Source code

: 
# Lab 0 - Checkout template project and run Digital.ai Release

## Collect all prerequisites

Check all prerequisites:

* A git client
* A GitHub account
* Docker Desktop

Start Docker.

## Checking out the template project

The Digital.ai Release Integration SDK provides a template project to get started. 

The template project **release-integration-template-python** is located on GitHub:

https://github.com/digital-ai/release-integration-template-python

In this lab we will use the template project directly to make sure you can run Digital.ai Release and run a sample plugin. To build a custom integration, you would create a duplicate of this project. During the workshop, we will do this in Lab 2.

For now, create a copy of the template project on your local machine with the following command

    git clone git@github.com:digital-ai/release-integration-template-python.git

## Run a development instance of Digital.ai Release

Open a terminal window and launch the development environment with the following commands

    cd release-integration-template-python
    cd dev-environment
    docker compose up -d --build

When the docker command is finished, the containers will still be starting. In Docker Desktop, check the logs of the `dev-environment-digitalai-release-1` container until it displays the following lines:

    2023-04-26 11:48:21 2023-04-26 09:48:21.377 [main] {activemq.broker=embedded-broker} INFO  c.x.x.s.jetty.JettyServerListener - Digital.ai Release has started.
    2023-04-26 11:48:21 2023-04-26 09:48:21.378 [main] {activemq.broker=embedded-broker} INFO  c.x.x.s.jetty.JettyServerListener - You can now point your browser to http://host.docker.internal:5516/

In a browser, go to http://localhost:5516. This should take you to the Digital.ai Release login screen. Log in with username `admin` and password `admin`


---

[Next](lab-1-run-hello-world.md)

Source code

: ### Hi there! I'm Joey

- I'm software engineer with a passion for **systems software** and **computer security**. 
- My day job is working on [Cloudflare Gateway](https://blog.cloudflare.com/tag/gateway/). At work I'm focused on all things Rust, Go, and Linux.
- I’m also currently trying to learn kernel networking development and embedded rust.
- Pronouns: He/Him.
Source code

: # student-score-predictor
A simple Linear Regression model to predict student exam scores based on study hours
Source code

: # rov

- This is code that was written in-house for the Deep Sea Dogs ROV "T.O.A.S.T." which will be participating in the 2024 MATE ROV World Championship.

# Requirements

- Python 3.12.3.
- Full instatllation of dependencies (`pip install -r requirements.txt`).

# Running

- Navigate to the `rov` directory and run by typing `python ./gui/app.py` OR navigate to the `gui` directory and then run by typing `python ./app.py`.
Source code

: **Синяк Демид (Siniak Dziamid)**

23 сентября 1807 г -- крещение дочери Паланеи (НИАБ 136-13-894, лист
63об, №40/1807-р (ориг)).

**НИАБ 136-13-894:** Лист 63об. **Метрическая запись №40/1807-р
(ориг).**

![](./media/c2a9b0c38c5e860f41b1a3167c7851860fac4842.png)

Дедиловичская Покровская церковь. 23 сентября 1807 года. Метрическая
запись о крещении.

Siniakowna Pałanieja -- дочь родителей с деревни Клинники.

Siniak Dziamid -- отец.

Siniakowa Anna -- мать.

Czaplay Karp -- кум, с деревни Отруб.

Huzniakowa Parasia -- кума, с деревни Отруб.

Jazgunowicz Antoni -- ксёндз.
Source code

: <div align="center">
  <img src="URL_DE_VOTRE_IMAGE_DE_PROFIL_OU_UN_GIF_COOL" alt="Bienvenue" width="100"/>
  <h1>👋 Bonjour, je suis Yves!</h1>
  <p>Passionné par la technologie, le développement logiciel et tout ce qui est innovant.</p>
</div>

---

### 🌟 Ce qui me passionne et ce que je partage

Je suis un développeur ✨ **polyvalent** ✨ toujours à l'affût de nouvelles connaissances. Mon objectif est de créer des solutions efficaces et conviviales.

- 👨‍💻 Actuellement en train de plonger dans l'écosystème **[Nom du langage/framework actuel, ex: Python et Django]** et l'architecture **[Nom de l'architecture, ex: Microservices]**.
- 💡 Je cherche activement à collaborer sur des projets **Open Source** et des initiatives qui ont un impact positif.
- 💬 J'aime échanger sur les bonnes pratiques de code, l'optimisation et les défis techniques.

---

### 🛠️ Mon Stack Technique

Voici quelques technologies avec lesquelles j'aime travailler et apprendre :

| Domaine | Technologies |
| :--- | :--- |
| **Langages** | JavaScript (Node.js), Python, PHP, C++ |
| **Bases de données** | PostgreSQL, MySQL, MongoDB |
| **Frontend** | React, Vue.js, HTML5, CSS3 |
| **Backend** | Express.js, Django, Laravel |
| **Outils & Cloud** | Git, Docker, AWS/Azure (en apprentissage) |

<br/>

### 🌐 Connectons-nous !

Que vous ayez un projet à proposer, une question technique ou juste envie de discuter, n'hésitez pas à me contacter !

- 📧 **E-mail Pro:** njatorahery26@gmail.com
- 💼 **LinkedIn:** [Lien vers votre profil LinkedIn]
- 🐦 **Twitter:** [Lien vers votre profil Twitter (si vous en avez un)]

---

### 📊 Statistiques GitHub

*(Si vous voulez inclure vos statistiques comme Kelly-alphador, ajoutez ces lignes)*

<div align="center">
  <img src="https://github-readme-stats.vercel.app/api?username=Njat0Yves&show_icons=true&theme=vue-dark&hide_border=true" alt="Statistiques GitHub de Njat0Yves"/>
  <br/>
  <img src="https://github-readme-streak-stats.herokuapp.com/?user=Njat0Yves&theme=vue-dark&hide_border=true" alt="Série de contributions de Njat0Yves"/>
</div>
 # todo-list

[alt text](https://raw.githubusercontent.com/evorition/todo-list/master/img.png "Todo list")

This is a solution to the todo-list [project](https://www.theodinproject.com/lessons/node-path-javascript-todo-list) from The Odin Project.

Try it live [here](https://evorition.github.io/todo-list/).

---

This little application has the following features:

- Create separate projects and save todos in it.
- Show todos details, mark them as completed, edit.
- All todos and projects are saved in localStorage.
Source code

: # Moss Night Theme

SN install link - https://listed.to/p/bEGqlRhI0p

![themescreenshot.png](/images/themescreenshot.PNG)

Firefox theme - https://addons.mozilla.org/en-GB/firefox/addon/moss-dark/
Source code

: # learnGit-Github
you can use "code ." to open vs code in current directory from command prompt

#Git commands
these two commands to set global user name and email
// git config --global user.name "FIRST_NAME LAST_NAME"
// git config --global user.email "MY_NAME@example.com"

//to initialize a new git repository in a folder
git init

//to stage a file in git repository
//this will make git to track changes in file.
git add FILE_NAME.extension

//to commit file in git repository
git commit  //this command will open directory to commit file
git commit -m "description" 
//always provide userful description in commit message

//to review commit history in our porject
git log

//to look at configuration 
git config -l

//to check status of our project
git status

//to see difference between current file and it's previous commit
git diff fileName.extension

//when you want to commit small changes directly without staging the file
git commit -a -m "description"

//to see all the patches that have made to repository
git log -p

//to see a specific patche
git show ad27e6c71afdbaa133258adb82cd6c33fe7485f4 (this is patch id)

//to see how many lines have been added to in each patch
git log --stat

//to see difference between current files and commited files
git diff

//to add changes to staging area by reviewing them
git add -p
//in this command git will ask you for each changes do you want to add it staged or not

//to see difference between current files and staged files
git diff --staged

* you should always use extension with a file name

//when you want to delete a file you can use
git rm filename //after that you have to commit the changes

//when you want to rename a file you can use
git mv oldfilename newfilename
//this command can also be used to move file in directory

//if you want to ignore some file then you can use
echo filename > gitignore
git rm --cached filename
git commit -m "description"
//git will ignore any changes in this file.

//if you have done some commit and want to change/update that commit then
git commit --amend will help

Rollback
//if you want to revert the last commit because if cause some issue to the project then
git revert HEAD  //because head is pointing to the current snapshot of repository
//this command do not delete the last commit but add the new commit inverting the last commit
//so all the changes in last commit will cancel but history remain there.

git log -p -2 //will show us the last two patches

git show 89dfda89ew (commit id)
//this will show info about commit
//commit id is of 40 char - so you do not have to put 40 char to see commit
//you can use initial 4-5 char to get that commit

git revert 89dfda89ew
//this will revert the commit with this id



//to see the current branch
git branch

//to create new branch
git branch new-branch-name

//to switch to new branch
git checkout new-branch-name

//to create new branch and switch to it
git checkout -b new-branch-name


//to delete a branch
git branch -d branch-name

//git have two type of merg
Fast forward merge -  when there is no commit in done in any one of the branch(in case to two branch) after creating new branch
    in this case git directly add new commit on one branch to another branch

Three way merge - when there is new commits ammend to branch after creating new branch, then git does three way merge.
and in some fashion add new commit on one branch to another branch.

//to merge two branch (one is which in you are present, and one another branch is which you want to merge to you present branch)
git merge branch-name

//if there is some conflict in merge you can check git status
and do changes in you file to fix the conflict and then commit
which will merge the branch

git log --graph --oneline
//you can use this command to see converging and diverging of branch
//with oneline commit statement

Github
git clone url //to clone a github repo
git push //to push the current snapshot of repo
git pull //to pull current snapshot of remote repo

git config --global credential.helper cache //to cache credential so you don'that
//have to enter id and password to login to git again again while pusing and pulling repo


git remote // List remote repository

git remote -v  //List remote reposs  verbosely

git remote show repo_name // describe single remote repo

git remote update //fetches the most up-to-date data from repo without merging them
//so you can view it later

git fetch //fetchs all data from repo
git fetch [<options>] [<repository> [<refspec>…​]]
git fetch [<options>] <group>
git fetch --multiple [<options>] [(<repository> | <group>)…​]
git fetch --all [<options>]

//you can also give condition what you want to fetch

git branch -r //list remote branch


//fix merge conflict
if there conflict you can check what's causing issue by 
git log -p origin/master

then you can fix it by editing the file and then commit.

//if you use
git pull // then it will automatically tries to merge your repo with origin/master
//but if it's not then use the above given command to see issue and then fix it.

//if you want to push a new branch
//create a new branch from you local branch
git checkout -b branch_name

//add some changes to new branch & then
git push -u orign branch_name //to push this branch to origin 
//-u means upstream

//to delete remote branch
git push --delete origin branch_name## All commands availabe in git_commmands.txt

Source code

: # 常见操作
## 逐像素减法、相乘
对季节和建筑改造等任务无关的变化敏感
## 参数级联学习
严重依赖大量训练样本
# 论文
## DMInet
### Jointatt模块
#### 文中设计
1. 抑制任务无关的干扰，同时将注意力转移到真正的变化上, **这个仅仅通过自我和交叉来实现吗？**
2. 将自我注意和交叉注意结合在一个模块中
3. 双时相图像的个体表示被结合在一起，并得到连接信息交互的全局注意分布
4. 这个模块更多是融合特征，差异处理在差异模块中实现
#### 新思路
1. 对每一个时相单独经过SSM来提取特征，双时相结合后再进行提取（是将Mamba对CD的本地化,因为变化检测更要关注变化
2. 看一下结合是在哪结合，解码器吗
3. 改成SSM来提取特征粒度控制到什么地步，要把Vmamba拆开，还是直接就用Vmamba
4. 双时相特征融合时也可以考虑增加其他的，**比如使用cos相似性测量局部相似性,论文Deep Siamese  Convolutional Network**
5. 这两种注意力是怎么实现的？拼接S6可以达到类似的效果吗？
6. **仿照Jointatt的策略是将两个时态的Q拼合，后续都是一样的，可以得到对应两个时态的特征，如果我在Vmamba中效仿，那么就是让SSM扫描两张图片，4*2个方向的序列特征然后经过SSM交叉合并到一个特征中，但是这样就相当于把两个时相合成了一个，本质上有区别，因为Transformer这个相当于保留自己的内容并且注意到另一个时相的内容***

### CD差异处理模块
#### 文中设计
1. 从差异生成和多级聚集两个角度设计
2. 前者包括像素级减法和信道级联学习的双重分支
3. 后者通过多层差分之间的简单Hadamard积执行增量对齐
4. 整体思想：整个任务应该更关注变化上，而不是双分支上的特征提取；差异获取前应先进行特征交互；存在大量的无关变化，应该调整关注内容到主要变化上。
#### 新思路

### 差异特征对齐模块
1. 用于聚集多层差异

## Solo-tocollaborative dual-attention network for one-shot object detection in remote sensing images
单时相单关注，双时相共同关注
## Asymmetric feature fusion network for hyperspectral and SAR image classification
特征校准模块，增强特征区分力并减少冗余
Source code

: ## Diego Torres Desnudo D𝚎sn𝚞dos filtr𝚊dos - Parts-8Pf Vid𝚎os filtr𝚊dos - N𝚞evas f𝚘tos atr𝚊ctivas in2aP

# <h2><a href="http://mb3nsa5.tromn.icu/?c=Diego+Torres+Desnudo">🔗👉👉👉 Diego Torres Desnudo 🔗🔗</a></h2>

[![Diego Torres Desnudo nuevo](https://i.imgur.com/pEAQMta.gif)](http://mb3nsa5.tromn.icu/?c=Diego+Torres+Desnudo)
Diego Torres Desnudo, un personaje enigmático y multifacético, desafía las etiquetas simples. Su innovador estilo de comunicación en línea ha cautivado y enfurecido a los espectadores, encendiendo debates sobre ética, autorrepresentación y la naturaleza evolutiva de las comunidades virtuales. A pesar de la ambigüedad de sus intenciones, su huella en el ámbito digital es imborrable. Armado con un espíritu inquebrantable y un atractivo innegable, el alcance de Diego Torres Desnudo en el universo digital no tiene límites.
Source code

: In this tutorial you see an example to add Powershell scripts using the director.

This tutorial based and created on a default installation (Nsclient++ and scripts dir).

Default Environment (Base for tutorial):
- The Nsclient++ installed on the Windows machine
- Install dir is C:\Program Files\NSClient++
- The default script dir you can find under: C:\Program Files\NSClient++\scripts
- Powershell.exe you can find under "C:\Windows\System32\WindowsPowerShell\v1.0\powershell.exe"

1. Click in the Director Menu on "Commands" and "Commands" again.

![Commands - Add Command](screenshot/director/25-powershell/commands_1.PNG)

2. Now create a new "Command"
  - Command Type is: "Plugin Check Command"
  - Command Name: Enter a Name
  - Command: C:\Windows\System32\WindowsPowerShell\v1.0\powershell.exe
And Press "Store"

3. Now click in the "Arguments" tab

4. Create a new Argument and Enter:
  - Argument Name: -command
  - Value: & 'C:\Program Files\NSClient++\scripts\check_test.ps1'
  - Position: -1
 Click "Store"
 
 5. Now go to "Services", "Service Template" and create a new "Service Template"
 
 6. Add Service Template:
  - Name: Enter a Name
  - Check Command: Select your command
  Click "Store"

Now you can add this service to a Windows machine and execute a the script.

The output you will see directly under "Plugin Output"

________________

_What you should do:_
What you give back should be only the lines of the records above, starting at the line with "For now, create" and ending at the line with "2023-04-26 11:48:21 2023-04-26 09:48:21.377", restated word for word.

_Result for this exercise:_
For now, create a copy of the template project on your local machine with the following command

    git clone git@github.com:digital-ai/release-integration-template-python.git

## Run a development instance of Digital.ai Release

Open a terminal window and launch the development environment with the following commands

    cd release-integration-template-python
    cd dev-environment
    docker compose up -d --build

When the docker command is finished, the containers will still be starting. In Docker Desktop, check the logs of the `dev-environment-digitalai-release-1` container until it displays the following lines:

    2023-04-26 11:48:21 2023-04-26 09:48:21.377 [main] {activemq.broker=embedded-broker} INFO  c.x.x.s.jetty.JettyServerListener - Digital.ai Release has started.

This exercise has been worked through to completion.